### Assigned task
The required result is each line of the entries below containing the string "Initializes".

Stored data:
--- --- ---
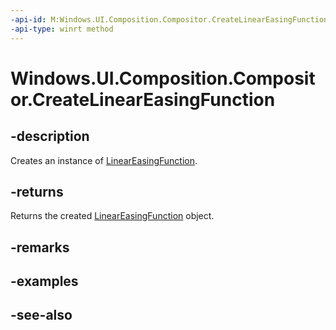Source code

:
 ```yaml
---
-api-id: M:Windows.UI.Composition.Compositor.CreateLinearEasingFunction
-api-type: winrt method
---
```


<!-- Method syntax
public Windows.UI.Composition.LinearEasingFunction CreateLinearEasingFunction()
-->

# Windows.UI.Composition.Compositor.CreateLinearEasingFunction

## -description
Creates an instance of [LinearEasingFunction](lineareasingfunction.md).



## -returns
Returns the created [LinearEasingFunction](lineareasingfunction.md) object.

## -remarks

## -examples

## -see-also
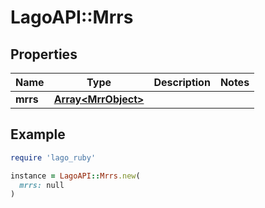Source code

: # LagoAPI::Mrrs

## Properties

| Name | Type | Description | Notes |
| ---- | ---- | ----------- | ----- |
| **mrrs** | [**Array&lt;MrrObject&gt;**](MrrObject.md) |  |  |

## Example

```ruby
require 'lago_ruby'

instance = LagoAPI::Mrrs.new(
  mrrs: null
)
```

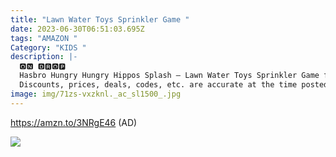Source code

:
 ```yaml
---
title: "Lawn Water Toys Sprinkler Game "
date: 2023-06-30T06:51:03.695Z
tags: "AMAZON "
Category: "KIDS "
description: |-
  🅾🅽 🅳🆁🅾🅿  
  Hasbro Hungry Hungry Hippos Splash – Lawn Water Toys Sprinkler Game for Kids 
  Discounts, prices, deals, codes, etc. are accurate at the time posted only.  
image: img/71zs-vxzknl._ac_sl1500_.jpg
---
```

https://amzn.to/3NRgE46 (AD)<!--StartFragment-->

![](https://m.media-amazon.com/images/I/71zs+vxzkNL._AC_SL1500_.jpg)

<!--EndFragment-->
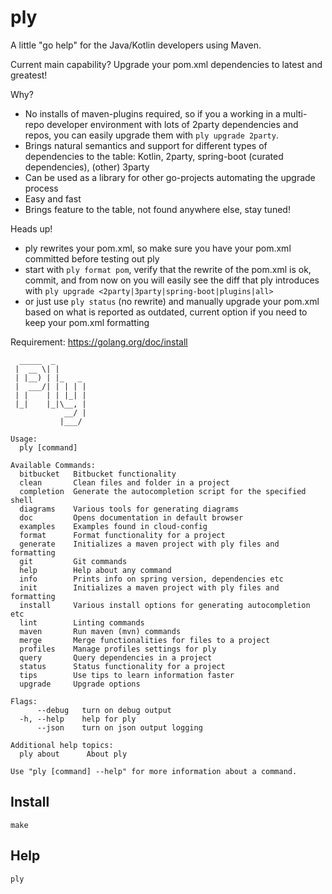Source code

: # ply
A little "go help" for the Java/Kotlin developers using Maven.

Current main capability? 
Upgrade your pom.xml dependencies to latest and greatest! 

Why?
- No installs of maven-plugins required, so if you a working in a multi-repo developer environment with lots of 2party dependencies and repos, you can easily upgrade them with `ply upgrade 2party`. 
- Brings natural semantics and support for different types of dependencies to the table: Kotlin, 2party, spring-boot (curated dependencies), (other) 3party   
- Can be used as a library for other go-projects automating the upgrade process
- Easy and fast
- Brings feature to the table, not found anywhere else, stay tuned!

Heads up!
- ply rewrites your pom.xml, so make sure you have your pom.xml committed before testing out ply
- start with `ply format pom`, verify that the rewrite of the pom.xml is ok, commit, and from now on you will easily see the diff that ply introduces with ```ply upgrade <2party|3party|spring-boot|plugins|all>```
- or just use  `ply status` (no rewrite) and manually upgrade your pom.xml based on what is reported as outdated, current option if you need to keep your pom.xml formatting
  
Requirement: https://golang.org/doc/install

```shell script
  _____  _       
 |  __ \| |      
 | |__) | |_   _ 
 |  ___/| | | | |
 | |    | | |_| |
 |_|    |_|\__, |
            __/ |
           |___/ 

Usage:
  ply [command]

Available Commands:
  bitbucket   Bitbucket functionality
  clean       Clean files and folder in a project
  completion  Generate the autocompletion script for the specified shell
  diagrams    Various tools for generating diagrams
  doc         Opens documentation in default browser
  examples    Examples found in cloud-config
  format      Format functionality for a project
  generate    Initializes a maven project with ply files and formatting
  git         Git commands
  help        Help about any command
  info        Prints info on spring version, dependencies etc
  init        Initializes a maven project with ply files and formatting
  install     Various install options for generating autocompletion etc
  lint        Linting commands
  maven       Run maven (mvn) commands
  merge       Merge functionalities for files to a project
  profiles    Manage profiles settings for ply
  query       Query dependencies in a project
  status      Status functionality for a project
  tips        Use tips to learn information faster
  upgrade     Upgrade options

Flags:
      --debug   turn on debug output
  -h, --help    help for ply
      --json    turn on json output logging

Additional help topics:
  ply about      About ply

Use "ply [command] --help" for more information about a command.
```

## Install
```shell script
make
```

## Help
```shell script
ply
```

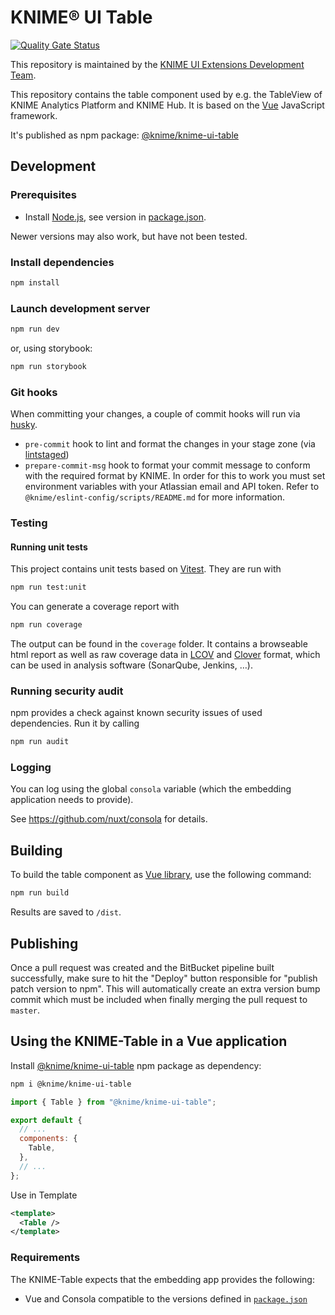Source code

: # KNIME® UI Table

[![Quality Gate Status](https://sonarcloud.io/api/project_badges/measure?project=KNIME_knime-ui-table&metric=alert_status)](https://sonarcloud.io/summary/new_code?id=KNIME_knime-ui-table)

This repository is maintained by the [KNIME UI Extensions Development Team](mailto:team-ui-extensions@knime.com).

This repository contains the table component used by e.g. the TableView of KNIME Analytics Platform and KNIME Hub. It is based on the [Vue] JavaScript framework.

It's published as npm package: [@knime/knime-ui-table]

## Development

### Prerequisites

- Install [Node.js][node], see version in [package.json](package.json).

Newer versions may also work, but have not been tested.

### Install dependencies

```sh
npm install
```

### Launch development server

```sh
npm run dev
```

or, using storybook:

```sh
npm run storybook
```

### Git hooks

When committing your changes, a couple of commit hooks will run via [husky].

- `pre-commit` hook to lint and format the changes in your stage zone (via [lintstaged])
- `prepare-commit-msg` hook to format your commit message to conform with the required format by KNIME. In order for this to work you must set environment variables with your Atlassian email and API token. Refer to `@knime/eslint-config/scripts/README.md` for more information.

### Testing

#### Running unit tests

This project contains unit tests based on [Vitest].
They are run with

```sh
npm run test:unit
```

You can generate a coverage report with

```sh
npm run coverage
```

The output can be found in the `coverage` folder. It contains a browseable html report as well as raw coverage data in
[LCOV] and [Clover] format, which can be used in analysis software (SonarQube, Jenkins, …).

### Running security audit

npm provides a check against known security issues of used dependencies. Run it by calling

```sh
npm run audit
```

### Logging

You can log using the global `consola` variable (which the embedding application needs to provide).

See https://github.com/nuxt/consola for details.

## Building

To build the table component as [Vue library], use the following command:

```sh
npm run build
```

Results are saved to `/dist`.

## Publishing

Once a pull request was created and the BitBucket pipeline built successfully, make sure to hit the "Deploy" button responsible for "publish patch version to npm". This will automatically create an extra version bump commit which must be included when finally merging the pull request to `master`.

## Using the KNIME-Table in a Vue application

Install [@knime/knime-ui-table] npm package as dependency:

```sh
npm i @knime/knime-ui-table
```

```js
import { Table } from "@knime/knime-ui-table";

export default {
  // ...
  components: {
    Table,
  },
  // ...
};
```

Use in Template

```xml
<template>
  <Table />
</template>
```

### Requirements

The KNIME-Table expects that the embedding app provides the following:

- Vue and Consola compatible to the versions defined in [`package.json`](package.json)

[Vue]: https://vuejs.org/
[node]: https://knime-com.atlassian.net/wiki/spaces/SPECS/pages/905281540/Node.js+Installation
[Vue library]: https://vitejs.dev/guide/build.html#library-mode
[Vitest]: https://vitest.dev/
[lcov]: https://github.com/linux-test-project/lcov
[clover]: http://openclover.org/
[@knime/knime-ui-table]: https://www.npmjs.com/package/@knime/knime-ui-table
[husky]: https://www.npmjs.com/package/husky
[lintstaged]: https://github.com/okonet/lint-staged
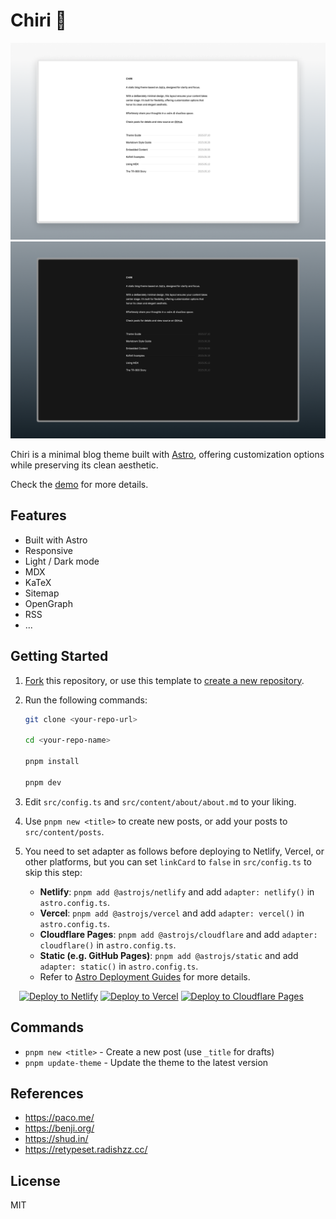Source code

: # Chiri 🌸

![screenshot-light](public/screenshots/screenshot-light.png)
![screenshot-dark](public/screenshots/screenshot-dark.png)

Chiri is a minimal blog theme built with [Astro](https://astro.build), offering customization options while preserving its clean aesthetic.

Check the [demo](https://astro-chiri.netlify.app/) for more details.

## Features

- Built with Astro
- Responsive
- Light / Dark mode
- MDX
- KaTeX
- Sitemap
- OpenGraph
- RSS
- ...

## Getting Started

1. [Fork](https://github.com/the3ash/astro-chiri/fork) this repository, or use this template to [create a new repository](https://github.com/new?template_name=astro-chiri&template_owner=the3ash).

2. Run the following commands:

   ```bash
   git clone <your-repo-url>

   cd <your-repo-name>

   pnpm install

   pnpm dev
   ```

3. Edit `src/config.ts` and `src/content/about/about.md` to your liking.

4. Use `pnpm new <title>` to create new posts, or add your posts to `src/content/posts`.

5. You need to set adapter as follows before deploying to Netlify, Vercel, or other platforms, but you can set `linkCard` to `false` in `src/config.ts` to skip this step:
   - **Netlify**: `pnpm add @astrojs/netlify` and add `adapter: netlify()` in `astro.config.ts`.
   - **Vercel**: `pnpm add @astrojs/vercel` and add `adapter: vercel()` in `astro.config.ts`.
   - **Cloudflare Pages**: `pnpm add @astrojs/cloudflare` and add `adapter: cloudflare()` in `astro.config.ts`.
   - **Static (e.g. GitHub Pages)**: `pnpm add @astrojs/static` and add `adapter: static()` in `astro.config.ts`.
   - Refer to [Astro Deployment Guides](https://docs.astro.build/en/guides/deploy/) for more details.

&emsp;[![Deploy to Netlify](https://www.netlify.com/img/deploy/button.svg)](https://app.netlify.com/start) [![Deploy to Vercel](https://vercel.com/button)](https://vercel.com/new) [![Deploy to Cloudflare Pages](https://deploy.workers.cloudflare.com/button)](https://pages.cloudflare.com/start)

## Commands

- `pnpm new <title>` - Create a new post (use `_title` for drafts)
- `pnpm update-theme` - Update the theme to the latest version

## References

- https://paco.me/
- https://benji.org/
- https://shud.in/
- https://retypeset.radishzz.cc/

## License

MIT
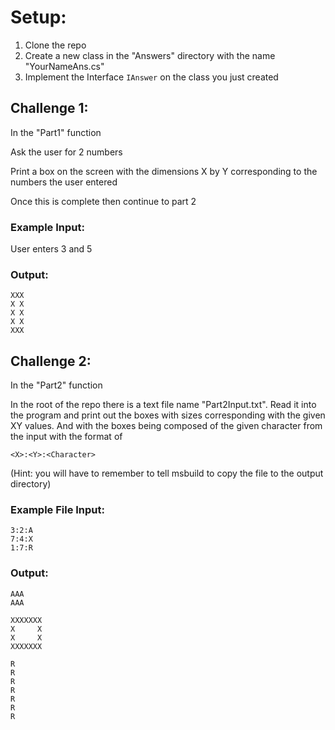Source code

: # Setup: 
1. Clone the repo
2. Create a new class in the "Answers" directory with the name "YourNameAns.cs"
3. Implement the Interface `IAnswer` on the class you just created

## Challenge 1: 

In the "Part1" function

Ask the user for 2 numbers

Print a box on the screen with the dimensions X by Y corresponding to the numbers the user entered

Once this is complete then continue to part 2

### Example Input:

User enters 3 and 5

### Output:

    XXX
    X X
    X X
    X X
    XXX

## Challenge 2:

In the "Part2" function

In the root of the repo there is a text file name "Part2Input.txt". Read it into the program and print out the boxes with sizes corresponding with the given XY values. And with the boxes being composed of the given character from the input with the  format of 
```
<X>:<Y>:<Character>
```

(Hint: you will have to remember to tell msbuild to copy the file to the output directory)

### Example File Input:

    3:2:A
    7:4:X
    1:7:R

### Output:

    AAA
    AAA

    XXXXXXX
    X     X
    X     X
    XXXXXXX

    R
    R
    R
    R
    R
    R
    R
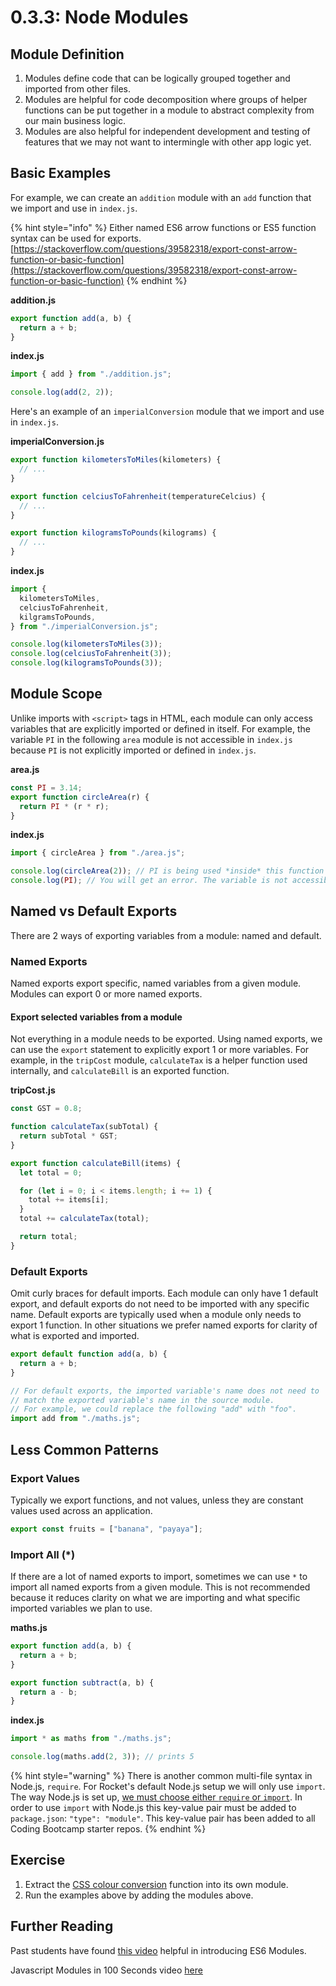 # 0.3.3: Node Modules

## Module Definition

1. Modules define code that can be logically grouped together and imported from other files.
2. Modules are helpful for code decomposition where groups of helper functions can be put together in a module to abstract complexity from our main business logic.
3. Modules are also helpful for independent development and testing of features that we may not want to intermingle with other app logic yet.

## Basic Examples

For example, we can create an `addition` module with an `add` function that we import and use in `index.js`.

{% hint style="info" %}
Either named ES6 arrow functions or ES5 function syntax can be used for exports. [https://stackoverflow.com/questions/39582318/export-const-arrow-function-or-basic-function](https://stackoverflow.com/questions/39582318/export-const-arrow-function-or-basic-function)
{% endhint %}

**addition.js**

```javascript
export function add(a, b) {
  return a + b;
}
```

**index.js**

```javascript
import { add } from "./addition.js";

console.log(add(2, 2));
```

Here's an example of an `imperialConversion` module that we import and use in `index.js`.

**imperialConversion.js**

```javascript
export function kilometersToMiles(kilometers) {
  // ...
}

export function celciusToFahrenheit(temperatureCelcius) {
  // ...
}

export function kilogramsToPounds(kilograms) {
  // ...
}
```

**index.js**

```javascript
import {
  kilometersToMiles,
  celciusToFahrenheit,
  kilgramsToPounds,
} from "./imperialConversion.js";

console.log(kilometersToMiles(3));
console.log(celciusToFahrenheit(3));
console.log(kilogramsToPounds(3));
```

## Module Scope

Unlike imports with `<script>` tags in HTML, each module can only access variables that are explicitly imported or defined in itself. For example, the variable `PI` in the following `area` module is not accessible in `index.js` because `PI` is not explicitly imported or defined in `index.js`.

**area.js**

```javascript
const PI = 3.14;
export function circleArea(r) {
  return PI * (r * r);
}
```

**index.js**

```javascript
import { circleArea } from "./area.js";

console.log(circleArea(2)); // PI is being used *inside* this function
console.log(PI); // You will get an error. The variable is not accessible.
```

## Named vs Default Exports

There are 2 ways of exporting variables from a module: named and default.

### Named Exports

Named exports export specific, named variables from a given module. Modules can export 0 or more named exports.

#### Export selected variables from a module

Not everything in a module needs to be exported. Using named exports, we can use the `export` statement to explicitly export 1 or more variables. For example, in the `tripCost` module, `calculateTax` is a helper function used internally, and `calculateBill` is an exported function.

**tripCost.js**

```javascript
const GST = 0.8;

function calculateTax(subTotal) {
  return subTotal * GST;
}

export function calculateBill(items) {
  let total = 0;

  for (let i = 0; i < items.length; i += 1) {
    total += items[i];
  }
  total += calculateTax(total);

  return total;
}
```

### Default Exports

Omit curly braces for default imports. Each module can only have 1 default export, and default exports do not need to be imported with any specific name. Default exports are typically used when a module only needs to export 1 function. In other situations we prefer named exports for clarity of what is exported and imported.

```javascript
export default function add(a, b) {
  return a + b;
}
```

```javascript
// For default exports, the imported variable's name does not need to
// match the exported variable's name in the source module.
// For example, we could replace the following "add" with "foo".
import add from "./maths.js";
```

## Less Common Patterns

### Export Values

Typically we export functions, and not values, unless they are constant values used across an application.

```javascript
export const fruits = ["banana", "payaya"];
```

### Import All (\*)

If there are a lot of named exports to import, sometimes we can use `*` to import all named exports from a given module. This is not recommended because it reduces clarity on what we are importing and what specific imported variables we plan to use.

**maths.js**

```javascript
export function add(a, b) {
  return a + b;
}

export function subtract(a, b) {
  return a - b;
}
```

**index.js**

```javascript
import * as maths from "./maths.js";

console.log(maths.add(2, 3)); // prints 5
```

{% hint style="warning" %}
There is another common multi-file syntax in Node.js, `require`. For Rocket's default Node.js setup we will only use `import`. The way Node.js is set up, [we must choose either `require` or `import`](https://stackoverflow.com/questions/59443525/require-not-working-in-module-type-nodejs-script). In order to use `import` with Node.js this key-value pair must be added to `package.json`: `"type": "module"`. This key-value pair has been added to all Coding Bootcamp starter repos.
{% endhint %}

## Exercise

1. Extract the [CSS colour conversion](https://github.com/rocketacademy/css-conversions-bootcamp) function into its own module.
2. Run the examples above by adding the modules above.

## Further Reading

Past students have found [this video](https://www.youtube.com/watch?v=cRHQNNcYf6s&feature=youtu.be) helpful in introducing ES6 Modules.

Javascript Modules in 100 Seconds video [here](https://www.youtube.com/watch?v=qgRUr-YUk1Q)
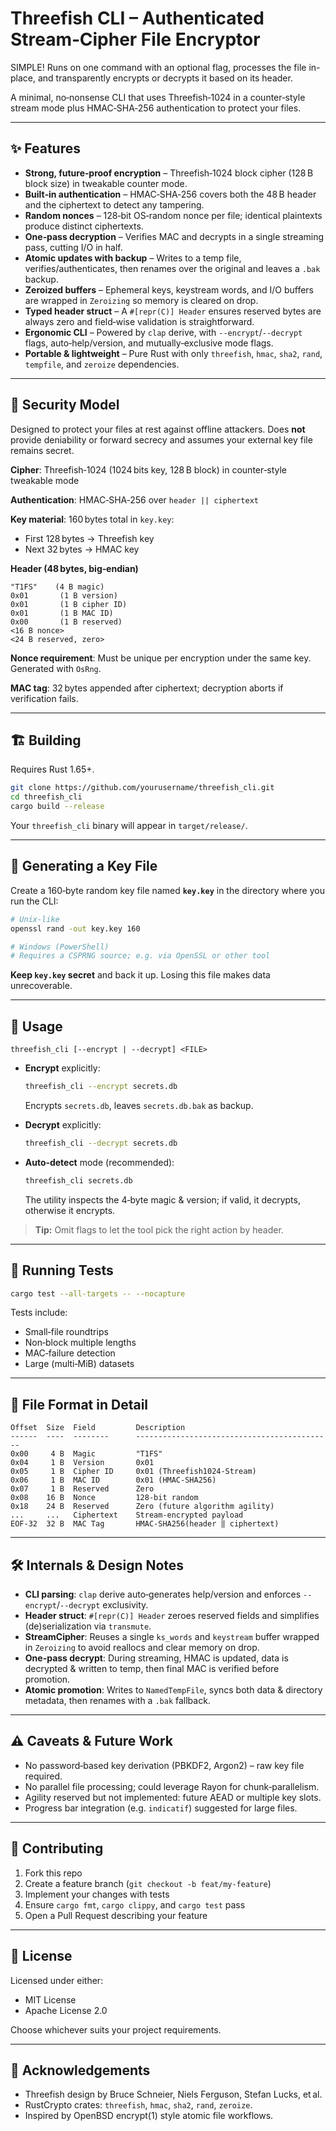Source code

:# Threefish CLI – Authenticated Stream‑Cipher File Encryptor

SIMPLE! Runs on one command with an optional flag, processes the file in-place, and transparently encrypts or decrypts it based on its header.

A minimal, no‑nonsense CLI that uses Threefish‑1024 in a counter‑style stream mode plus HMAC‑SHA‑256 authentication to protect your files.

---

## ✨ Features

* **Strong, future‑proof encryption** – Threefish‑1024 block cipher (128 B block size) in tweakable counter mode.
* **Built‑in authentication** – HMAC‑SHA‑256 covers both the 48 B header and the ciphertext to detect any tampering.
* **Random nonces** – 128‑bit OS‑random nonce per file; identical plaintexts produce distinct ciphertexts.
* **One‑pass decryption** – Verifies MAC and decrypts in a single streaming pass, cutting I/O in half.
* **Atomic updates with backup** – Writes to a temp file, verifies/authenticates, then renames over the original and leaves a `.bak` backup.
* **Zeroized buffers** – Ephemeral keys, keystream words, and I/O buffers are wrapped in `Zeroizing` so memory is cleared on drop.
* **Typed header struct** – A `#[repr(C)] Header` ensures reserved bytes are always zero and field‑wise validation is straightforward.
* **Ergonomic CLI** – Powered by `clap` derive, with `--encrypt`/`--decrypt` flags, auto‑help/version, and mutually‑exclusive mode flags.
* **Portable & lightweight** – Pure Rust with only `threefish`, `hmac`, `sha2`, `rand`, `tempfile`, and `zeroize` dependencies.

---

## 🔐 Security Model

Designed to protect your files at rest against offline attackers. Does **not** provide deniability or forward secrecy and assumes your external key file remains secret.

**Cipher**: Threefish‑1024 (1024 bits key, 128 B block) in counter‑style tweakable mode

**Authentication**: HMAC‑SHA‑256 over `header || ciphertext`

**Key material**: 160 bytes total in `key.key`:

* First 128 bytes → Threefish key
* Next 32 bytes  → HMAC key

**Header (48 bytes, big‑endian)**

```text
"T1FS"    (4 B magic)
0x01       (1 B version)
0x01       (1 B cipher ID)
0x01       (1 B MAC ID)
0x00       (1 B reserved)
<16 B nonce>
<24 B reserved, zero>
```

**Nonce requirement**: Must be unique per encryption under the same key. Generated with `OsRng`.

**MAC tag**: 32 bytes appended after ciphertext; decryption aborts if verification fails.

---

## 🏗️ Building

Requires Rust 1.65+.

```bash
git clone https://github.com/yourusername/threefish_cli.git
cd threefish_cli
cargo build --release
```

Your `threefish_cli` binary will appear in `target/release/`.

---

## 🔑 Generating a Key File

Create a 160‑byte random key file named **`key.key`** in the directory where you run the CLI:

```bash
# Unix-like
openssl rand -out key.key 160

# Windows (PowerShell)
# Requires a CSPRNG source; e.g. via OpenSSL or other tool
```

**Keep `key.key` secret** and back it up. Losing this file makes data unrecoverable.

---

## 🚀 Usage

```text
threefish_cli [--encrypt | --decrypt] <FILE>
```

* **Encrypt** explicitly:

  ```bash
  threefish_cli --encrypt secrets.db
  ```

  Encrypts `secrets.db`, leaves `secrets.db.bak` as backup.

* **Decrypt** explicitly:

  ```bash
  threefish_cli --decrypt secrets.db
  ```

* **Auto‑detect** mode (recommended):

  ```bash
  threefish_cli secrets.db
  ```

  The utility inspects the 4‑byte magic & version; if valid, it decrypts, otherwise it encrypts.

> **Tip:** Omit flags to let the tool pick the right action by header.

---

## 🧪 Running Tests

```bash
cargo test --all-targets -- --nocapture
```

Tests include:

* Small‑file roundtrips
* Non‑block multiple lengths
* MAC‑failure detection
* Large (multi‑MiB) datasets

---

## 📄 File Format in Detail

```text
Offset  Size  Field         Description
------  ----  --------      --------------------------------------------
0x00     4 B  Magic         "T1FS"
0x04     1 B  Version       0x01
0x05     1 B  Cipher ID     0x01 (Threefish1024-Stream)
0x06     1 B  MAC ID        0x01 (HMAC-SHA256)
0x07     1 B  Reserved      Zero
0x08    16 B  Nonce         128-bit random
0x18    24 B  Reserved      Zero (future algorithm agility)
...     ...   Ciphertext    Stream-encrypted payload
EOF-32  32 B  MAC Tag       HMAC-SHA256(header ‖ ciphertext)
```

---

## 🛠️ Internals & Design Notes

* **CLI parsing**: `clap` derive auto‑generates help/version and enforces `--encrypt`/`--decrypt` exclusivity.
* **Header struct**: `#[repr(C)] Header` zeroes reserved fields and simplifies (de)serialization via `transmute`.
* **StreamCipher**: Reuses a single `ks_words` and `keystream` buffer wrapped in `Zeroizing` to avoid reallocs and clear memory on drop.
* **One-pass decrypt**: During streaming, HMAC is updated, data is decrypted & written to temp, then final MAC is verified before promotion.
* **Atomic promotion**: Writes to `NamedTempFile`, syncs both data & directory metadata, then renames with a `.bak` fallback.

---

## ⚠️ Caveats & Future Work

* No password‑based key derivation (PBKDF2, Argon2) – raw key file required.
* No parallel file processing; could leverage Rayon for chunk‑parallelism.
* Agility reserved but not implemented: future AEAD or multiple key slots.
* Progress bar integration (e.g. `indicatif`) suggested for large files.

---

## 🤝 Contributing

1. Fork this repo
2. Create a feature branch (`git checkout -b feat/my-feature`)
3. Implement your changes with tests
4. Ensure `cargo fmt`, `cargo clippy`, and `cargo test` pass
5. Open a Pull Request describing your feature

---

## 📜 License

Licensed under either:

* MIT License
* Apache License 2.0

Choose whichever suits your project requirements.

---

## 🙏 Acknowledgements

* Threefish design by Bruce Schneier, Niels Ferguson, Stefan Lucks, et al.
* RustCrypto crates: `threefish`, `hmac`, `sha2`, `rand`, `zeroize`.
* Inspired by OpenBSD encrypt(1) style atomic file workflows.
--- --- ---
### The answer
  generate    Initializes a maven project with ply files and formatting
  init        Initializes a maven project with ply files and formatting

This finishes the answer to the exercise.